Stored records:

-- Opening Marker --

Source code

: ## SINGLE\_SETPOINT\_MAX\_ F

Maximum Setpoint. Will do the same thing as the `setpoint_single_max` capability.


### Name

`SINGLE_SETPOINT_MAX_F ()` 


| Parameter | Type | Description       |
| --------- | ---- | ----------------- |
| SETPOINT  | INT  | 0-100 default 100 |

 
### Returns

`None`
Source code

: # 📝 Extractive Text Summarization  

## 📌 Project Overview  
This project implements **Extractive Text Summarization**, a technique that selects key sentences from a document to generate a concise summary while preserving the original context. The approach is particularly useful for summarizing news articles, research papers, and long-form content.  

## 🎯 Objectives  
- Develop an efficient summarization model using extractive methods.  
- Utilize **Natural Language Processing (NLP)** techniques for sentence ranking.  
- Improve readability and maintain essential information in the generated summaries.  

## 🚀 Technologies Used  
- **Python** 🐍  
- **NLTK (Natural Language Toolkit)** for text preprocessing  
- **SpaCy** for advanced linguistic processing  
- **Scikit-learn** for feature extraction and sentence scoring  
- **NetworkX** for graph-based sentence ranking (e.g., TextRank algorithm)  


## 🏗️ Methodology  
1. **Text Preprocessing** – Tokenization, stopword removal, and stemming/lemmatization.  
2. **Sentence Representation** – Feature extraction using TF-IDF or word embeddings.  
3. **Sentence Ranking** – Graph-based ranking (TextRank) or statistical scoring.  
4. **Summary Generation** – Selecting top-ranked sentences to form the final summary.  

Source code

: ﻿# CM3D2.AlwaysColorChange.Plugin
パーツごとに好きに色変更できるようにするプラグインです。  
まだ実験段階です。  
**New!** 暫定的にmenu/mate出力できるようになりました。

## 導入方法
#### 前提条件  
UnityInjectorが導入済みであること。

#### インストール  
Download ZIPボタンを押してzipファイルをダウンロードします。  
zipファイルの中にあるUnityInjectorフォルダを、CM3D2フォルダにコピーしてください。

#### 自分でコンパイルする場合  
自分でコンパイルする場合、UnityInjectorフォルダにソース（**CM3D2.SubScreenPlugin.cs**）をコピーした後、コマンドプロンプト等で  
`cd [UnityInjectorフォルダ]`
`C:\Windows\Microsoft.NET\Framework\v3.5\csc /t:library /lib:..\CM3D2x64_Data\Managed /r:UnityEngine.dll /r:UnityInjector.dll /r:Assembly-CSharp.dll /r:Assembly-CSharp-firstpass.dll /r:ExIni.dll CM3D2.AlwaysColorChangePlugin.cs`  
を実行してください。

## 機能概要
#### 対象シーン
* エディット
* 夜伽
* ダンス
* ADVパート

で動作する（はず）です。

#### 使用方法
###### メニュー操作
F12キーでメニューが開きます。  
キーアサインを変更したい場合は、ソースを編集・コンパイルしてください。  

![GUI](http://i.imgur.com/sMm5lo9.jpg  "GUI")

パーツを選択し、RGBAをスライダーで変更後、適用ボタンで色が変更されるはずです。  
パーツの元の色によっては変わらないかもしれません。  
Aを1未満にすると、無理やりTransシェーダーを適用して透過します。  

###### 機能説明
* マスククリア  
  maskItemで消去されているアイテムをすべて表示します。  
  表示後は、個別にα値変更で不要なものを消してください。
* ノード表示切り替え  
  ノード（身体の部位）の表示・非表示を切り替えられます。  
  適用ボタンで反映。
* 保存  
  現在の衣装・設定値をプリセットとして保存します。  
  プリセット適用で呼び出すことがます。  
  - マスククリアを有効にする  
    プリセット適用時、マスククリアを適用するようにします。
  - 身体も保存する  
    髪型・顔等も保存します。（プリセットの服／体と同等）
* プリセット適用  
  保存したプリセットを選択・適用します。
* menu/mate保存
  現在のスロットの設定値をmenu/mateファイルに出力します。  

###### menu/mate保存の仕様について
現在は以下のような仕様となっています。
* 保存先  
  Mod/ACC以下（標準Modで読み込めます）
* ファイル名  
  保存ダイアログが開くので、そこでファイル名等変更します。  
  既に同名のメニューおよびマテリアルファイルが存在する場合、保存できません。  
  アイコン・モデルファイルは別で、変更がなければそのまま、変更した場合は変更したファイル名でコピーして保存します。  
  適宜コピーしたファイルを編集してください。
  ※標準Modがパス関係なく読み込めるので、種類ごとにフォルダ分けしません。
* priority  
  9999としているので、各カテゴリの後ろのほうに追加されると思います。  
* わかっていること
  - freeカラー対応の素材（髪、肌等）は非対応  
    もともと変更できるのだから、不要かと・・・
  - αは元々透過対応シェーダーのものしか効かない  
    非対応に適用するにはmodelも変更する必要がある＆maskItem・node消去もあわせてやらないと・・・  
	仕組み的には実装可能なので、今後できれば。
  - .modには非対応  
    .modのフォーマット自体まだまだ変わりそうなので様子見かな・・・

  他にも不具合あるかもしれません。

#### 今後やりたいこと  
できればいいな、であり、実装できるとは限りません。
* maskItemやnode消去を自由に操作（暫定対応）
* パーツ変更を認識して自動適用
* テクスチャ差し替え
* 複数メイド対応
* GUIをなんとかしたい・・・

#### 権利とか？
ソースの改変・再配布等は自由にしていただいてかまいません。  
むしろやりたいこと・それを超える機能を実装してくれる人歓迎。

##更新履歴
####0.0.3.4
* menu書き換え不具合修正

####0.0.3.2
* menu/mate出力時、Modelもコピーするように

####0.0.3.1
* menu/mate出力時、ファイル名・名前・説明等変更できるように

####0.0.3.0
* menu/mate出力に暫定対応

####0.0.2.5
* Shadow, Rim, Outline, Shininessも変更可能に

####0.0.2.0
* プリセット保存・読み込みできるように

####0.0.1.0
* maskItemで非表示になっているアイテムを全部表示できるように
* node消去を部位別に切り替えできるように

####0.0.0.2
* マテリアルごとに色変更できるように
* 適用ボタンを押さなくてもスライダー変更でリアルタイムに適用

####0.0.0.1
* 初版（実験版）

-- Closing Marker --

**Exercise directions**: After reading the data above, print it all again exactly.

**Solution below**:
Source code

: ## SINGLE\_SETPOINT\_MAX\_ F

Maximum Setpoint. Will do the same thing as the `setpoint_single_max` capability.


### Name

`SINGLE_SETPOINT_MAX_F ()` 


| Parameter | Type | Description       |
| --------- | ---- | ----------------- |
| SETPOINT  | INT  | 0-100 default 100 |

 
### Returns

`None`
Source code

: # 📝 Extractive Text Summarization  

## 📌 Project Overview  
This project implements **Extractive Text Summarization**, a technique that selects key sentences from a document to generate a concise summary while preserving the original context. The approach is particularly useful for summarizing news articles, research papers, and long-form content.  

## 🎯 Objectives  
- Develop an efficient summarization model using extractive methods.  
- Utilize **Natural Language Processing (NLP)** techniques for sentence ranking.  
- Improve readability and maintain essential information in the generated summaries.  

## 🚀 Technologies Used  
- **Python** 🐍  
- **NLTK (Natural Language Toolkit)** for text preprocessing  
- **SpaCy** for advanced linguistic processing  
- **Scikit-learn** for feature extraction and sentence scoring  
- **NetworkX** for graph-based sentence ranking (e.g., TextRank algorithm)  


## 🏗️ Methodology  
1. **Text Preprocessing** – Tokenization, stopword removal, and stemming/lemmatization.  
2. **Sentence Representation** – Feature extraction using TF-IDF or word embeddings.  
3. **Sentence Ranking** – Graph-based ranking (TextRank) or statistical scoring.  
4. **Summary Generation** – Selecting top-ranked sentences to form the final summary.  

Source code

: ﻿# CM3D2.AlwaysColorChange.Plugin
パーツごとに好きに色変更できるようにするプラグインです。  
まだ実験段階です。  
**New!** 暫定的にmenu/mate出力できるようになりました。

## 導入方法
#### 前提条件  
UnityInjectorが導入済みであること。

#### インストール  
Download ZIPボタンを押してzipファイルをダウンロードします。  
zipファイルの中にあるUnityInjectorフォルダを、CM3D2フォルダにコピーしてください。

#### 自分でコンパイルする場合  
自分でコンパイルする場合、UnityInjectorフォルダにソース（**CM3D2.SubScreenPlugin.cs**）をコピーした後、コマンドプロンプト等で  
`cd [UnityInjectorフォルダ]`
`C:\Windows\Microsoft.NET\Framework\v3.5\csc /t:library /lib:..\CM3D2x64_Data\Managed /r:UnityEngine.dll /r:UnityInjector.dll /r:Assembly-CSharp.dll /r:Assembly-CSharp-firstpass.dll /r:ExIni.dll CM3D2.AlwaysColorChangePlugin.cs`  
を実行してください。

## 機能概要
#### 対象シーン
* エディット
* 夜伽
* ダンス
* ADVパート

で動作する（はず）です。

#### 使用方法
###### メニュー操作
F12キーでメニューが開きます。  
キーアサインを変更したい場合は、ソースを編集・コンパイルしてください。  

![GUI](http://i.imgur.com/sMm5lo9.jpg  "GUI")

パーツを選択し、RGBAをスライダーで変更後、適用ボタンで色が変更されるはずです。  
パーツの元の色によっては変わらないかもしれません。  
Aを1未満にすると、無理やりTransシェーダーを適用して透過します。  

###### 機能説明
* マスククリア  
  maskItemで消去されているアイテムをすべて表示します。  
  表示後は、個別にα値変更で不要なものを消してください。
* ノード表示切り替え  
  ノード（身体の部位）の表示・非表示を切り替えられます。  
  適用ボタンで反映。
* 保存  
  現在の衣装・設定値をプリセットとして保存します。  
  プリセット適用で呼び出すことがます。  
  - マスククリアを有効にする  
    プリセット適用時、マスククリアを適用するようにします。
  - 身体も保存する  
    髪型・顔等も保存します。（プリセットの服／体と同等）
* プリセット適用  
  保存したプリセットを選択・適用します。
* menu/mate保存
  現在のスロットの設定値をmenu/mateファイルに出力します。  

###### menu/mate保存の仕様について
現在は以下のような仕様となっています。
* 保存先  
  Mod/ACC以下（標準Modで読み込めます）
* ファイル名  
  保存ダイアログが開くので、そこでファイル名等変更します。  
  既に同名のメニューおよびマテリアルファイルが存在する場合、保存できません。  
  アイコン・モデルファイルは別で、変更がなければそのまま、変更した場合は変更したファイル名でコピーして保存します。  
  適宜コピーしたファイルを編集してください。
  ※標準Modがパス関係なく読み込めるので、種類ごとにフォルダ分けしません。
* priority  
  9999としているので、各カテゴリの後ろのほうに追加されると思います。  
* わかっていること
  - freeカラー対応の素材（髪、肌等）は非対応  
    もともと変更できるのだから、不要かと・・・
  - αは元々透過対応シェーダーのものしか効かない  
    非対応に適用するにはmodelも変更する必要がある＆maskItem・node消去もあわせてやらないと・・・  
	仕組み的には実装可能なので、今後できれば。
  - .modには非対応  
    .modのフォーマット自体まだまだ変わりそうなので様子見かな・・・

  他にも不具合あるかもしれません。

#### 今後やりたいこと  
できればいいな、であり、実装できるとは限りません。
* maskItemやnode消去を自由に操作（暫定対応）
* パーツ変更を認識して自動適用
* テクスチャ差し替え
* 複数メイド対応
* GUIをなんとかしたい・・・

#### 権利とか？
ソースの改変・再配布等は自由にしていただいてかまいません。  
むしろやりたいこと・それを超える機能を実装してくれる人歓迎。

##更新履歴
####0.0.3.4
* menu書き換え不具合修正

####0.0.3.2
* menu/mate出力時、Modelもコピーするように

####0.0.3.1
* menu/mate出力時、ファイル名・名前・説明等変更できるように

####0.0.3.0
* menu/mate出力に暫定対応

####0.0.2.5
* Shadow, Rim, Outline, Shininessも変更可能に

####0.0.2.0
* プリセット保存・読み込みできるように

####0.0.1.0
* maskItemで非表示になっているアイテムを全部表示できるように
* node消去を部位別に切り替えできるように

####0.0.0.2
* マテリアルごとに色変更できるように
* 適用ボタンを押さなくてもスライダー変更でリアルタイムに適用

####0.0.0.1
* 初版（実験版）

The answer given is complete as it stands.